[Bug target/85324] missing constant propagation on SSE/AVX conversion intrinsics

2021-09-04 Thread pinskia at gcc dot gnu.org via Gcc-bugs
https://gcc.gnu.org/bugzilla/show_bug.cgi?id=85324

Andrew Pinski  changed:

   What|Removed |Added

   Severity|normal  |enhancement
   Last reconfirmed|2018-04-11 00:00:00 |2021-9-4

[Bug target/85324] missing constant propagation on SSE/AVX conversion intrinsics

2018-04-11 Thread rguenth at gcc dot gnu.org
https://gcc.gnu.org/bugzilla/show_bug.cgi?id=85324

Richard Biener  changed:

   What|Removed |Added

 Status|UNCONFIRMED |NEW
   Last reconfirmed||2018-04-11
 Ever confirmed|0   |1

--- Comment #1 from Richard Biener  ---
  _2 = __builtin_ia32_cvttps2dq ({ 1.0e+0, 1.0e+0, 1.0e+0, 1.0e+0 });
  _3 = _2 + { 1, 1, 1, 1 };
..
  _2 = __builtin_ia32_cvttps2qq128_mask ({ 1.0e+0, 1.0e+0, 1.0e+0, 1.0e+0 }, {
0, 0 }, 255);
  _3 = _2 + { 1, 1 };
..
  _2 = __builtin_ia32_cvttpd2dq ({ 1.0e+0, 1.0e+0 });
  _3 = _2 + { 1, 1, 1, 1 };
..
  _2 = __builtin_ia32_cvttpd2qq128_mask ({ 1.0e+0, 1.0e+0 }, { 0, 0 }, 255);
  _3 = _2 + { 1, 1 };
..
  _2 = __builtin_ia32_pmovdw128_mask ({ 1, 1, 1, 1 }, { 0, 0, 0, 0, 0, 0, 0, 0
}, 255);
  _3 = _2 + { 1, 1, 1, 1, 1, 1, 1, 1 };

the middle-end has representations for all of those and can constant-fold them.

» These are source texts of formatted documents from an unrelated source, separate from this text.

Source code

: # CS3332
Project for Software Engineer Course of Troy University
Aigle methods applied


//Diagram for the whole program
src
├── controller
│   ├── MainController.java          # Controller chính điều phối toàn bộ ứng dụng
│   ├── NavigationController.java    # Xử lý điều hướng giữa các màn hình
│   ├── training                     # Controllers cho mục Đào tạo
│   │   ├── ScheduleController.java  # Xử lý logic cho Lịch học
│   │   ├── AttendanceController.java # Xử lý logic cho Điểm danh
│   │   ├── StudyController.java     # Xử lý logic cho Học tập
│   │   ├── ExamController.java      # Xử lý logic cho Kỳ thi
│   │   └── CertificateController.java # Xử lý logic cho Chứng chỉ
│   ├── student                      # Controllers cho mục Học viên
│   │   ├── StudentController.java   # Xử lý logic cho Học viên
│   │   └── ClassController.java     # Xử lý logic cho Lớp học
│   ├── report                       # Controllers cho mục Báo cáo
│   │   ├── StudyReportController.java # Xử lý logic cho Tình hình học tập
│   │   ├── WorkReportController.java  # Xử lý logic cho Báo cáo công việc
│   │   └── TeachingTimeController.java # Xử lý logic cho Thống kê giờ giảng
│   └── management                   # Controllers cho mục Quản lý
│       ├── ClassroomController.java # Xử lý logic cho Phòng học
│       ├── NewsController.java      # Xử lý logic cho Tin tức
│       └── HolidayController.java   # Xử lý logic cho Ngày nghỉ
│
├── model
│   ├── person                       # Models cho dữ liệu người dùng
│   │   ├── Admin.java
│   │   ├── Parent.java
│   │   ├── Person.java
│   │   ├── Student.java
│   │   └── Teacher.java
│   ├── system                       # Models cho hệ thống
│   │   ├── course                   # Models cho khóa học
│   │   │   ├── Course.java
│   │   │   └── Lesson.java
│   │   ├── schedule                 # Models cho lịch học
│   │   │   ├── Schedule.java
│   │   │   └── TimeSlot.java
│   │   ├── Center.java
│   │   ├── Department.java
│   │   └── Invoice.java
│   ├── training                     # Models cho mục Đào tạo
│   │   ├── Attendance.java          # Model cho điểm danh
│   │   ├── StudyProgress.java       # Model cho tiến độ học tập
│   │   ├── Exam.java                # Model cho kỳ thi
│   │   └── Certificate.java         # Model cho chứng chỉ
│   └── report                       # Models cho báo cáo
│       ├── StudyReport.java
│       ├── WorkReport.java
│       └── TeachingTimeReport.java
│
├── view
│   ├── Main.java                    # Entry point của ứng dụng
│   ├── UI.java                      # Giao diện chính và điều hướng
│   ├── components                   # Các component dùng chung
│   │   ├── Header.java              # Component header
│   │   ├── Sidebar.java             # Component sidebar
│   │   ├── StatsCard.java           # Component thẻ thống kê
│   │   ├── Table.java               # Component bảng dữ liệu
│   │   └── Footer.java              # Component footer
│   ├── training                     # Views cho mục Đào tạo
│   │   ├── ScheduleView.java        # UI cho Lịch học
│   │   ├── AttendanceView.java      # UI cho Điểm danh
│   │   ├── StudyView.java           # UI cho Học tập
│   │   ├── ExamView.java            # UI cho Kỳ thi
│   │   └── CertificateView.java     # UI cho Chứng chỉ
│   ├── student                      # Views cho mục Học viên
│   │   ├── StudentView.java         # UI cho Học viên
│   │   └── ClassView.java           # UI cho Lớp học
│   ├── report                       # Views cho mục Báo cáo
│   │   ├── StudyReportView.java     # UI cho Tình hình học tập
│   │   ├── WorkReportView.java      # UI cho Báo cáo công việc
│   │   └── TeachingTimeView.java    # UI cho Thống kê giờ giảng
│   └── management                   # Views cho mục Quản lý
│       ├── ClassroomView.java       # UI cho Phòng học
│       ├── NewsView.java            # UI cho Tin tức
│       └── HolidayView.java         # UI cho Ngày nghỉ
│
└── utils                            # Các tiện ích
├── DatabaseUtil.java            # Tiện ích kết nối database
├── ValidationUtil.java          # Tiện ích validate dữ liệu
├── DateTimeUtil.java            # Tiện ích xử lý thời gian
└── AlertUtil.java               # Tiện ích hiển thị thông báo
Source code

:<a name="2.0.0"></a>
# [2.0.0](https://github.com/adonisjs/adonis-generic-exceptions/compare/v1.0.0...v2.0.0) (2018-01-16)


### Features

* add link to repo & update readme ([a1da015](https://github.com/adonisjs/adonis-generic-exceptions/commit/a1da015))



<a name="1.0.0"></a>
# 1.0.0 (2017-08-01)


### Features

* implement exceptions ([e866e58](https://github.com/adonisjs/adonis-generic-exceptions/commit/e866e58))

I suggest to fold the builtins to middle-end codes in the targets
gimple_fold_builtin hook.  For the mask cases with a not always execute mask
the story may be different (exposing this to the middle-end requires a
two-vector "permutation" which might not combine back to the desired ops),
but maybe even then constant folding is beneficial in some cases (and then
good enough with the middle-end exposure?).